What is being asked:
Only the lines from the top of the data through the one with "step-counter; background: #f3e8ff;" are to be written out, each exactly as it stands.

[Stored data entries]
====

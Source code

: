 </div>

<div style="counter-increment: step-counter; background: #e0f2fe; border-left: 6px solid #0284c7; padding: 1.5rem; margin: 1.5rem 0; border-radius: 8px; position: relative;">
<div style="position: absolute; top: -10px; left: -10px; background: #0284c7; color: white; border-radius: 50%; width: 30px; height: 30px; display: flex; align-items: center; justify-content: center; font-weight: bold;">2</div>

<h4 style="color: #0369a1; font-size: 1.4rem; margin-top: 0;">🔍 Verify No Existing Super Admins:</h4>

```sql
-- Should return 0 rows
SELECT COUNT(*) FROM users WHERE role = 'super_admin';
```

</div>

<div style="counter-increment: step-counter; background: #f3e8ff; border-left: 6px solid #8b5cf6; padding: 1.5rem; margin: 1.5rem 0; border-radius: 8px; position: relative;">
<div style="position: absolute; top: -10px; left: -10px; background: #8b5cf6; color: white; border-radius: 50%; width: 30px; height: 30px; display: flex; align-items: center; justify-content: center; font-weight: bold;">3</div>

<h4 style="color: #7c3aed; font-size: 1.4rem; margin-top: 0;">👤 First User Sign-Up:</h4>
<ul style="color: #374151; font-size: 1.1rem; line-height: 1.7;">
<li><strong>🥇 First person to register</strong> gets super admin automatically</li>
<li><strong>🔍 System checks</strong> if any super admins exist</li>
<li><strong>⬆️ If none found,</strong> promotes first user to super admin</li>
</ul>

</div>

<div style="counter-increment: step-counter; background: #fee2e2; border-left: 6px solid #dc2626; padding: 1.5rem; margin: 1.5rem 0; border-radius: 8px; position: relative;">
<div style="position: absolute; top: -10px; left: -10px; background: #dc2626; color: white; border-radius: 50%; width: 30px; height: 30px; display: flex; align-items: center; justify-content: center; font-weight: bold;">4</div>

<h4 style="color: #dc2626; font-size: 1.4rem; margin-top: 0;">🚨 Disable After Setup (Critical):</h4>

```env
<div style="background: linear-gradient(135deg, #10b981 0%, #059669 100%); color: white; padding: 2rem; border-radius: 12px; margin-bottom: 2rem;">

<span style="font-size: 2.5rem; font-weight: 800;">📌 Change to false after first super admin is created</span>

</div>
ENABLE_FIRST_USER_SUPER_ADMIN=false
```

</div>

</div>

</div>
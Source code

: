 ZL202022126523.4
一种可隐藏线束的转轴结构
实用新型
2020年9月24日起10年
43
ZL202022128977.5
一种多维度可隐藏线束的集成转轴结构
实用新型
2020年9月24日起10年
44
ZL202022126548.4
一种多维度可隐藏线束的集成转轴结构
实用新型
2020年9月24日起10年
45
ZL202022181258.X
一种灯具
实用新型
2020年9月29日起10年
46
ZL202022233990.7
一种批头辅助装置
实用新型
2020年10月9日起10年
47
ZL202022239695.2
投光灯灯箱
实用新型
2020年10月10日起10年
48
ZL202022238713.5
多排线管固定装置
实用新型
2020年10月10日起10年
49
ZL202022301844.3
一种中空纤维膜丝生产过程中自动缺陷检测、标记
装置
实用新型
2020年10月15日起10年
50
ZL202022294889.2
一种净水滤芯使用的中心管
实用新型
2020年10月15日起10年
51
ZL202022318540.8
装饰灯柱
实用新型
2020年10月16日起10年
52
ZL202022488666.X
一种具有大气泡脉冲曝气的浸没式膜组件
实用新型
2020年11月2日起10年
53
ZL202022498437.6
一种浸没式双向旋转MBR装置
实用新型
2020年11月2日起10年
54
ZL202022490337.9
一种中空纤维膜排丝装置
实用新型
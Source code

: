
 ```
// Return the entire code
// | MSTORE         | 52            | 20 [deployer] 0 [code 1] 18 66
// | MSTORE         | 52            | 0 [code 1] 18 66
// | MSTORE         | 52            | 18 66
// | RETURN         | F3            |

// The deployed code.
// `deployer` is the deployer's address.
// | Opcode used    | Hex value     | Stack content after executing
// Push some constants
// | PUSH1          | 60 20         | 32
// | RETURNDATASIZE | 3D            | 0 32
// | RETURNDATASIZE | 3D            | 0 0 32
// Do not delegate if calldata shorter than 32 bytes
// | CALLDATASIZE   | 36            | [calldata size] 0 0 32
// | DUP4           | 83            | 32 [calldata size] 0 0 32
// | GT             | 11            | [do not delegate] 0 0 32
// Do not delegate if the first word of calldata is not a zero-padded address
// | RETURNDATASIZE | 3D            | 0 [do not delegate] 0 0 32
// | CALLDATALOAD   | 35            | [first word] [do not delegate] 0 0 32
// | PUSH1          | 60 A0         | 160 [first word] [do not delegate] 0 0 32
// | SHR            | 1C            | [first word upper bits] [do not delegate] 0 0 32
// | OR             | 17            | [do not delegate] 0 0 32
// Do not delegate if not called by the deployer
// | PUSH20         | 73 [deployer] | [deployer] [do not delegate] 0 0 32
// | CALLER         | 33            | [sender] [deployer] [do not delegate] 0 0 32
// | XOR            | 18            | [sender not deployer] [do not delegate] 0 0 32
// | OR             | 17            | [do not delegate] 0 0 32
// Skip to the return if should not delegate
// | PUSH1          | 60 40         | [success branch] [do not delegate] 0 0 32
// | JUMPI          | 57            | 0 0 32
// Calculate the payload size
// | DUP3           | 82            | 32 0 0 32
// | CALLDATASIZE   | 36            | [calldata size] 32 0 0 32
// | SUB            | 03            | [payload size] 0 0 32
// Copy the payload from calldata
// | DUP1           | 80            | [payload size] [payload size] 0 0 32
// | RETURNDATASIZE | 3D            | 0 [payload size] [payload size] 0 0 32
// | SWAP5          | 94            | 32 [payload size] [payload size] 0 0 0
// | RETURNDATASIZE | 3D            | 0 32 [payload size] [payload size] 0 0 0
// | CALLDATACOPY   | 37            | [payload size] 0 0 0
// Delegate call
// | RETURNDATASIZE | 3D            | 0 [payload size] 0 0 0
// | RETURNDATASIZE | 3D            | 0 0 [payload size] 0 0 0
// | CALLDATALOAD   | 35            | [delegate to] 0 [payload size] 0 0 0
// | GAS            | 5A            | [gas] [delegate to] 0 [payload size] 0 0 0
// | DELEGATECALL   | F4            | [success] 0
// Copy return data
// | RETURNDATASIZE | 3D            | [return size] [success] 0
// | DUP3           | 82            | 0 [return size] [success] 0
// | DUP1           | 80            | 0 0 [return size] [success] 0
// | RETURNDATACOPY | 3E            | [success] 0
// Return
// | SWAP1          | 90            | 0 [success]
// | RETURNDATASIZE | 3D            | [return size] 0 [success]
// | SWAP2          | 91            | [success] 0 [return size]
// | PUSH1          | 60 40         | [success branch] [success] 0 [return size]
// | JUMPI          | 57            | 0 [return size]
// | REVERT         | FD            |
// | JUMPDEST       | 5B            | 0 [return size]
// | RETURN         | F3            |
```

====

Task result:
Source code

: </div>

<div style="counter-increment: step-counter; background: #e0f2fe; border-left: 6px solid #0284c7; padding: 1.5rem; margin: 1.5rem 0; border-radius: 8px; position: relative;">
<div style="position: absolute; top: -10px; left: -10px; background: #0284c7; color: white; border-radius: 50%; width: 30px; height: 30px; display: flex; align-items: center; justify-content: center; font-weight: bold;">2</div>

<h4 style="color: #0369a1; font-size: 1.4rem; margin-top: 0;">🔍 Verify No Existing Super Admins:</h4>

```sql
-- Should return 0 rows
SELECT COUNT(*) FROM users WHERE role = 'super_admin';
```

</div>

<div style="counter-increment: step-counter; background: #f3e8ff; border-left: 6px solid #8b5cf6; padding: 1.5rem; margin: 1.5rem 0; border-radius: 8px; position: relative;">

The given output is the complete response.